*Records provided*.

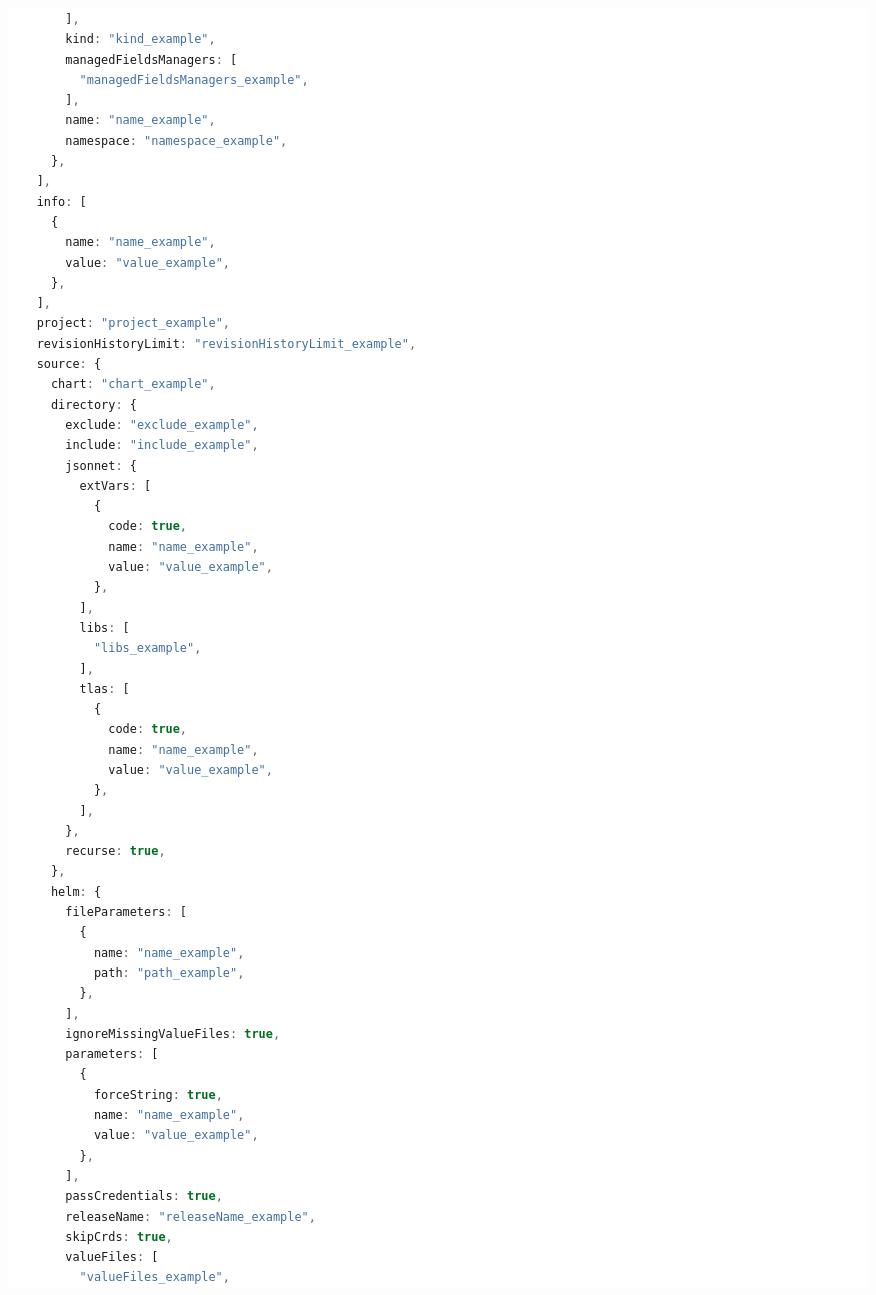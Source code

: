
 ```typescript
        ],
        kind: "kind_example",
        managedFieldsManagers: [
          "managedFieldsManagers_example",
        ],
        name: "name_example",
        namespace: "namespace_example",
      },
    ],
    info: [
      {
        name: "name_example",
        value: "value_example",
      },
    ],
    project: "project_example",
    revisionHistoryLimit: "revisionHistoryLimit_example",
    source: {
      chart: "chart_example",
      directory: {
        exclude: "exclude_example",
        include: "include_example",
        jsonnet: {
          extVars: [
            {
              code: true,
              name: "name_example",
              value: "value_example",
            },
          ],
          libs: [
            "libs_example",
          ],
          tlas: [
            {
              code: true,
              name: "name_example",
              value: "value_example",
            },
          ],
        },
        recurse: true,
      },
      helm: {
        fileParameters: [
          {
            name: "name_example",
            path: "path_example",
          },
        ],
        ignoreMissingValueFiles: true,
        parameters: [
          {
            forceString: true,
            name: "name_example",
            value: "value_example",
          },
        ],
        passCredentials: true,
        releaseName: "releaseName_example",
        skipCrds: true,
        valueFiles: [
          "valueFiles_example",
```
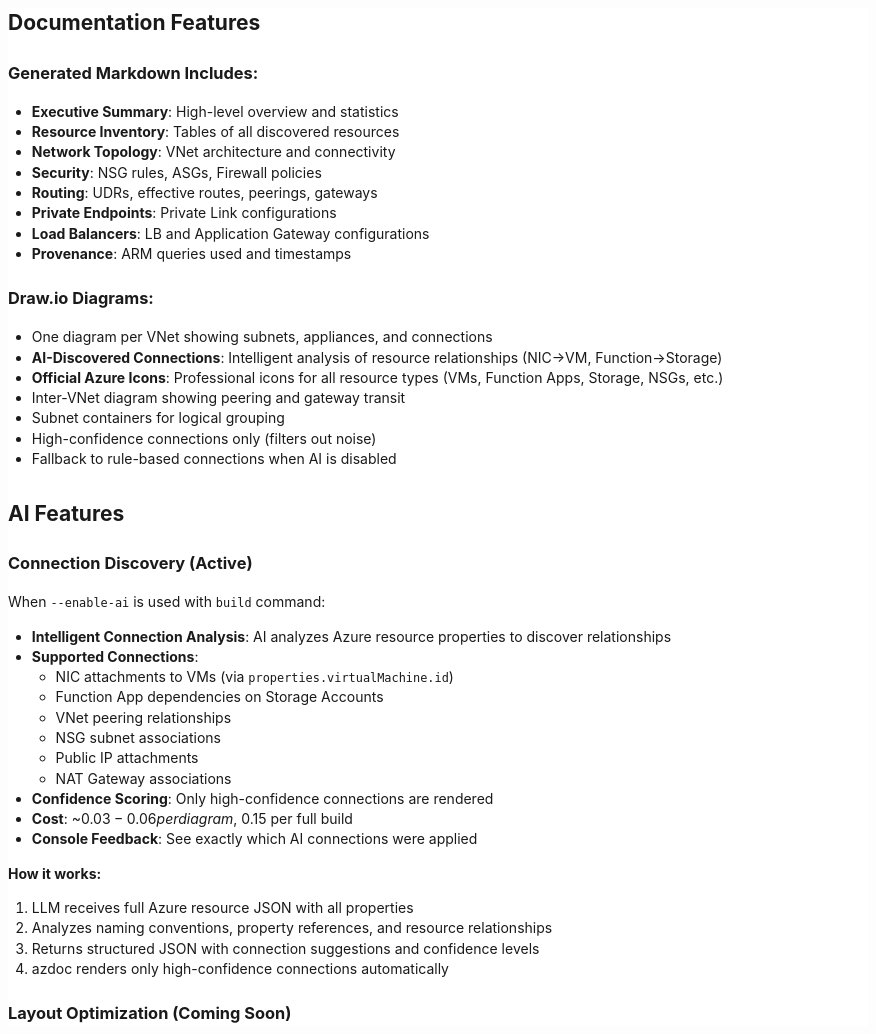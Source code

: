 ## Documentation Features

### Generated Markdown Includes:

- **Executive Summary**: High-level overview and statistics
- **Resource Inventory**: Tables of all discovered resources
- **Network Topology**: VNet architecture and connectivity
- **Security**: NSG rules, ASGs, Firewall policies
- **Routing**: UDRs, effective routes, peerings, gateways
- **Private Endpoints**: Private Link configurations
- **Load Balancers**: LB and Application Gateway configurations
- **Provenance**: ARM queries used and timestamps

### Draw.io Diagrams:

- One diagram per VNet showing subnets, appliances, and connections
- **AI-Discovered Connections**: Intelligent analysis of resource relationships (NIC→VM, Function→Storage)
- **Official Azure Icons**: Professional icons for all resource types (VMs, Function Apps, Storage, NSGs, etc.)
- Inter-VNet diagram showing peering and gateway transit
- Subnet containers for logical grouping
- High-confidence connections only (filters out noise)
- Fallback to rule-based connections when AI is disabled

## AI Features

### Connection Discovery (Active)

When `--enable-ai` is used with `build` command:

- **Intelligent Connection Analysis**: AI analyzes Azure resource properties to discover relationships
- **Supported Connections**:
  - NIC attachments to VMs (via `properties.virtualMachine.id`)
  - Function App dependencies on Storage Accounts
  - VNet peering relationships
  - NSG subnet associations
  - Public IP attachments
  - NAT Gateway associations
- **Confidence Scoring**: Only high-confidence connections are rendered
- **Cost**: ~$0.03-0.06 per diagram, ~$0.15 per full build
- **Console Feedback**: See exactly which AI connections were applied

**How it works:**
1. LLM receives full Azure resource JSON with all properties
2. Analyzes naming conventions, property references, and resource relationships
3. Returns structured JSON with connection suggestions and confidence levels
4. azdoc renders only high-confidence connections automatically

### Layout Optimization (Coming Soon)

*Task to carry out*. Reproduce the listing above exactly, excluding all pictures.

*Output below*.
Source code

:
 ```typescript
        ],
        kind: "kind_example",
        managedFieldsManagers: [
          "managedFieldsManagers_example",
        ],
        name: "name_example",
        namespace: "namespace_example",
      },
    ],
    info: [
      {
        name: "name_example",
        value: "value_example",
      },
    ],
    project: "project_example",
    revisionHistoryLimit: "revisionHistoryLimit_example",
    source: {
      chart: "chart_example",
      directory: {
        exclude: "exclude_example",
        include: "include_example",
        jsonnet: {
          extVars: [
            {
              code: true,
              name: "name_example",
              value: "value_example",
            },
          ],
          libs: [
            "libs_example",
          ],
          tlas: [
            {
              code: true,
              name: "name_example",
              value: "value_example",
            },
          ],
        },
        recurse: true,
      },
      helm: {
        fileParameters: [
          {
            name: "name_example",
            path: "path_example",
          },
        ],
        ignoreMissingValueFiles: true,
        parameters: [
          {
            forceString: true,
            name: "name_example",
            value: "value_example",
          },
        ],
        passCredentials: true,
        releaseName: "releaseName_example",
        skipCrds: true,
        valueFiles: [
          "valueFiles_example",
```
Source code

: ## Documentation Features

### Generated Markdown Includes:

- **Executive Summary**: High-level overview and statistics
- **Resource Inventory**: Tables of all discovered resources
- **Network Topology**: VNet architecture and connectivity
- **Security**: NSG rules, ASGs, Firewall policies
- **Routing**: UDRs, effective routes, peerings, gateways
- **Private Endpoints**: Private Link configurations
- **Load Balancers**: LB and Application Gateway configurations
- **Provenance**: ARM queries used and timestamps

### Draw.io Diagrams:

- One diagram per VNet showing subnets, appliances, and connections
- **AI-Discovered Connections**: Intelligent analysis of resource relationships (NIC→VM, Function→Storage)
- **Official Azure Icons**: Professional icons for all resource types (VMs, Function Apps, Storage, NSGs, etc.)
- Inter-VNet diagram showing peering and gateway transit
- Subnet containers for logical grouping
- High-confidence connections only (filters out noise)
- Fallback to rule-based connections when AI is disabled

## AI Features

### Connection Discovery (Active)

When `--enable-ai` is used with `build` command:

- **Intelligent Connection Analysis**: AI analyzes Azure resource properties to discover relationships
- **Supported Connections**:
  - NIC attachments to VMs (via `properties.virtualMachine.id`)
  - Function App dependencies on Storage Accounts
  - VNet peering relationships
  - NSG subnet associations
  - Public IP attachments
  - NAT Gateway associations
- **Confidence Scoring**: Only high-confidence connections are rendered
- **Cost**: ~$0.03-0.06 per diagram, ~$0.15 per full build
- **Console Feedback**: See exactly which AI connections were applied

**How it works:**
1. LLM receives full Azure resource JSON with all properties
2. Analyzes naming conventions, property references, and resource relationships
3. Returns structured JSON with connection suggestions and confidence levels
4. azdoc renders only high-confidence connections automatically

### Layout Optimization (Coming Soon)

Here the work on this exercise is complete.